Variations in the target allocation is determined by the portfolio managers’ assessment of business, economic, and capital market conditions, and particularly by our ability to find equity securities that are “attractively” valued. Active allocation shifts between fixed income and equity portions of the balanced portfolio are assessed monthly or more frequently, depending on market conditions. A minimum shift in weighting of 5% is considered to implement a change in active asset allocation.
The central thesis of Value Architects’ approach to capital markets is to purchase equity securities whose market value is significantly below our determination of their intrinsic value. This approach, originally espoused by Benjamin Graham and later promulgated by Warren Buffet, is also known as a Margin of Safety approach. Changes in our fixed income allocations relate to the availability of equity securities that meet our margin of safety requirements, risk reduction for the overall portfolio, augmentation of portfolio income, and reduction of overall portfolio volatility.

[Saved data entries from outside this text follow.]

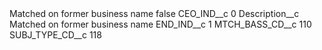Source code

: <?xml version="1.0" encoding="UTF-8"?>
<CustomMetadata xmlns="http://soap.sforce.com/2006/04/metadata" xmlns:xsi="http://www.w3.org/2001/XMLSchema-instance" xmlns:xsd="http://www.w3.org/2001/XMLSchema">
    <label>Matched on former business name</label>
    <protected>false</protected>
    <values>
        <field>CEO_IND__c</field>
        <value xsi:type="xsd:string">0</value>
    </values>
    <values>
        <field>Description__c</field>
        <value xsi:type="xsd:string">Matched on former business name</value>
    </values>
    <values>
        <field>END_IND__c</field>
        <value xsi:type="xsd:string">1</value>
    </values>
    <values>
        <field>MTCH_BASS_CD__c</field>
        <value xsi:type="xsd:string">110</value>
    </values>
    <values>
        <field>SUBJ_TYPE_CD__c</field>
        <value xsi:type="xsd:string">118</value>
    </values>
</CustomMetadata>
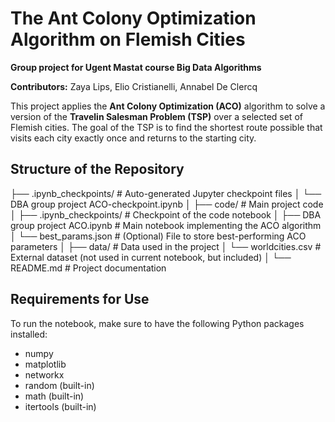 # The Ant Colony Optimization Algorithm on Flemish Cities
**Group project for Ugent Mastat course Big Data Algorithms**

**Contributors:** Zaya Lips, Elio Cristianelli, Annabel De Clercq

This project applies the **Ant Colony Optimization (ACO)** algorithm to solve a version of the **Travelin Salesman Problem (TSP)** over a selected set of Flemish cities. The goal of the TSP is to find the shortest route possible that visits each city exactly once and returns to the starting city.

## Structure of the Repository
├── .ipynb_checkpoints/                 # Auto-generated Jupyter checkpoint files
│   └── DBA group project ACO-checkpoint.ipynb
│
├── code/                              # Main project code
│   ├── .ipynb_checkpoints/            # Checkpoint of the code notebook
│   ├── DBA group project ACO.ipynb    # Main notebook implementing the ACO algorithm
│   └── best_params.json               # (Optional) File to store best-performing ACO parameters
│
├── data/                              # Data used in the project
│   └── worldcities.csv                # External dataset (not used in current notebook, but included)
│
└── README.md                          # Project documentation

## Requirements for Use
To run the notebook, make sure to have the following Python packages installed:
- numpy
- matplotlib
- networkx
- random (built-in)
- math (built-in)
- itertools (built-in)

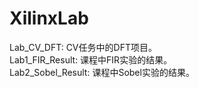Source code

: # XilinxLab
Lab_CV_DFT: CV任务中的DFT项目。  
Lab1_FIR_Result: 课程中FIR实验的结果。  
Lab2_Sobel_Result: 课程中Sobel实验的结果。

Fixed Income Security Selection
The emphasis of security selection is credit quality and predictability of cash flows. Ordinarily, securities issued by the U.S. government and its agencies will constitute a majority of the fixed income portfolio. Mortgage-backed securities and asset-backed securities are not used because of the uncertainty in predicting their cash flows. Tax efficiency is also a primary consideration and the relative value of tax-free versus taxable securities is monitored. Should tax-free securities be used (when applicable), only investment grade or insured securities are selected.
Typically, the structure of the fixed income portfolio is achieved through laddering. Laddering involves building a portfolio of bonds with staggered maturities so that a portion of the portfolio will mature each year or every several years. To maintain the ladder, principal that comes in from currently maturing bonds is typically re-invested in bonds with longer maturities within the range of the bond ladder (ordinarily up to 10 years maturity.) The primary goal of the laddered bond portfolio structure is to achieve a total return over all interest rate cycles that compares favorably to the total return of a long-term bond, but with less market price and reinvestment risk. Such a strategy avoids the risk inherent in interest-rate anticipation strategies.
Value Architects prefers to confine business risk to the equity allocation of the total portfolio. Under exceptional circumstances, when valuation warrants, investment grade corporate fixed income securities may be purchased for up to 25% of the total fixed income allocation. Under these circumstances, overall sector and company exposure from both fixed income and equity allocations will be considered to minimize risk.
Equity Security Selection
The criteria for stock selection within the Balanced Account portfolio are identical to those of our All Cap Equity portfolios. Financial health and soundness is a primary consideration, and is generally evidenced by a history of free cash flow generation, and favorable comparison to industry returns on invested capital. Purchase of securities at a discount to our calculation of intrinsic value reduces the risk of overpaying.
Portfolios are diversified across S&P defined sectors, typically having exposure across a minimum of seven of the ten sectors. At a minimum, portfolios will contain at least twenty equity securities. Individual equity position weightings will be a minimum of 2% and a maximum of 10%.